Tuesday, March 31, 2009

Not Being There

I'm not sure how I didn't see this coming. Or maybe I did, and it was another good reason to leave. After all, the best thing about leaving sometimes, is missing the thing that you left. With all the madness of the flooding, the flurry of Facebook status updates regarding flood efforts, the Herald webcam I've been glued to for over a week now, the Grand Forks sandbag central being blocks from where I lived...with all that, I admit now that I miss Grand Forks. I miss North Dakota. Or at least, I miss the idea of Grand Forks and North Dakota. The idea of Grand Forks is really the people though. I miss the people. The willingness to survive. To do things that need done. The intense effort and the beer afterwards. The full-body press from Rae Ann. Well, maybe I don't really miss that.

Here's the thing: Absence creates presence. The absence of the things I loved about the northwest, mountains, forests, trails, rugged landscape, fast rivers, overwhelmed me. Those were what created my imagination. For me, mountains are aspiration, mountains take us into the sky, they provide scope and perspective. They are a crossable boundary, a struggle. The absence of those things was terrifying. But North Dakota trains you to cope, if nothing else. It is good to redefine things, to retrain your imagination. And my last two years there, maybe just the last year, I allowed myself to do that. I became, I think, present in North Dakota, and paid attention. Beauty is something else there, not absent, just different. And it has a lot to do with the people.

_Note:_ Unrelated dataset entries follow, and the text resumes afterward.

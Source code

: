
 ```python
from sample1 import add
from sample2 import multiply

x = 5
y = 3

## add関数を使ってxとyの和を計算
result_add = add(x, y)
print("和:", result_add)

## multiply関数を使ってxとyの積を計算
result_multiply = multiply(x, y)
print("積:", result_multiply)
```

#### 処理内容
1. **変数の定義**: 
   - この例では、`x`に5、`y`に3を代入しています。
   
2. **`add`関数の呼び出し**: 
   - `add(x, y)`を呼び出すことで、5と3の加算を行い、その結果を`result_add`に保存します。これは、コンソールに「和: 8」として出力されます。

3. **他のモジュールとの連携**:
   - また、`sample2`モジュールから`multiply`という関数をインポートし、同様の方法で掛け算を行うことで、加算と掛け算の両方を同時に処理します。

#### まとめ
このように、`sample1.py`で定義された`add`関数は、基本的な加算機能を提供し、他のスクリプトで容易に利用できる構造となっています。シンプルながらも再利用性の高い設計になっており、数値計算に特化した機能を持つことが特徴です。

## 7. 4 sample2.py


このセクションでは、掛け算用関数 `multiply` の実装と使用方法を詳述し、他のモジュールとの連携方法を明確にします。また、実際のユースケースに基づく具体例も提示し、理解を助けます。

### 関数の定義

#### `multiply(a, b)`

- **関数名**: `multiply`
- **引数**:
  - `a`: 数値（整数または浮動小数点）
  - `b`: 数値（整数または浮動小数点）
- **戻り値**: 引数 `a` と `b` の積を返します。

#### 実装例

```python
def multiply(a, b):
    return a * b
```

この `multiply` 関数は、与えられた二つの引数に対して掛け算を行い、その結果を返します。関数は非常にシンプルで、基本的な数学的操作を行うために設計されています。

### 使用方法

They, you, are the mountains there, the aspiration, the boundaries, the context. When the Red rises up once more, you build walls. When you need two more feet, or else, you build two more feet. Just enough to survive it, just enough to cope. And having come to understand that, it was painful not to be there, worrying, filling sand bags, laughing at nothing, laughing because it's about the best alternative to despair, that and the work. I wanted to do the work, throw my weight against the river, to protect what really shouldn't even be there in the first place.

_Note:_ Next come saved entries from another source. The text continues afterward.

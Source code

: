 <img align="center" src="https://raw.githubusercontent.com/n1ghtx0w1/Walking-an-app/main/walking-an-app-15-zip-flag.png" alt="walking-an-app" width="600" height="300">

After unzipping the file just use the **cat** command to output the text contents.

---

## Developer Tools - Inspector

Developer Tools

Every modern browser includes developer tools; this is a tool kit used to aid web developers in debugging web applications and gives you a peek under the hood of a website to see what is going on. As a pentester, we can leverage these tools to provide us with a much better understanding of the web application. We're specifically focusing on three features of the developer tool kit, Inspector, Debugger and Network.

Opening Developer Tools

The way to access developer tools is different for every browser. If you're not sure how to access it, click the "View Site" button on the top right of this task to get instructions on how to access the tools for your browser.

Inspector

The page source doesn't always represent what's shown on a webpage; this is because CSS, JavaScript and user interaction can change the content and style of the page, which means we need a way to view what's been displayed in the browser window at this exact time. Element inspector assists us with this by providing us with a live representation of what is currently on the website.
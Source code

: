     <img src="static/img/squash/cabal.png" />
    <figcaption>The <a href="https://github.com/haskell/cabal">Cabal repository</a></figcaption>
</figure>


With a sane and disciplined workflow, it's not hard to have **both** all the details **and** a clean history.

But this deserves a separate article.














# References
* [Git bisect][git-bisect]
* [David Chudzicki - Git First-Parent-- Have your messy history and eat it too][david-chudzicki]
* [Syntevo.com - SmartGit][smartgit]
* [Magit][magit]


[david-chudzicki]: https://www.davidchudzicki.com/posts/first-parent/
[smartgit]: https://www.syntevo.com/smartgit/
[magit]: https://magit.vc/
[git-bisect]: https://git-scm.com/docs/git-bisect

I'm there with you, suffering and working and nervous. Though the best I can do is wish I was.

3 comments:

  1. Charles Baxter: "Given the chance, people from the Dakotas will apologize for being from the Dakotas. It's a reflex."

    But there's something here. There's something there, too. There's a there everywhere.

    And you aren't gone. Did you seriously think you could leave?

    The river has thrown its weight against you, and like the slow-belt-silt-conveyer that it is, you probably didn't notice how deeply it carved. Nothing drastic. Subtler. Hidden until it wells up and swells beyond its banks.

    At least it has the decency to only presume to be meaningful once, maybe twice a decade. You've got other things to do.

    wv: orkpi, the ratio between an orc's circumference and an orc's diameter.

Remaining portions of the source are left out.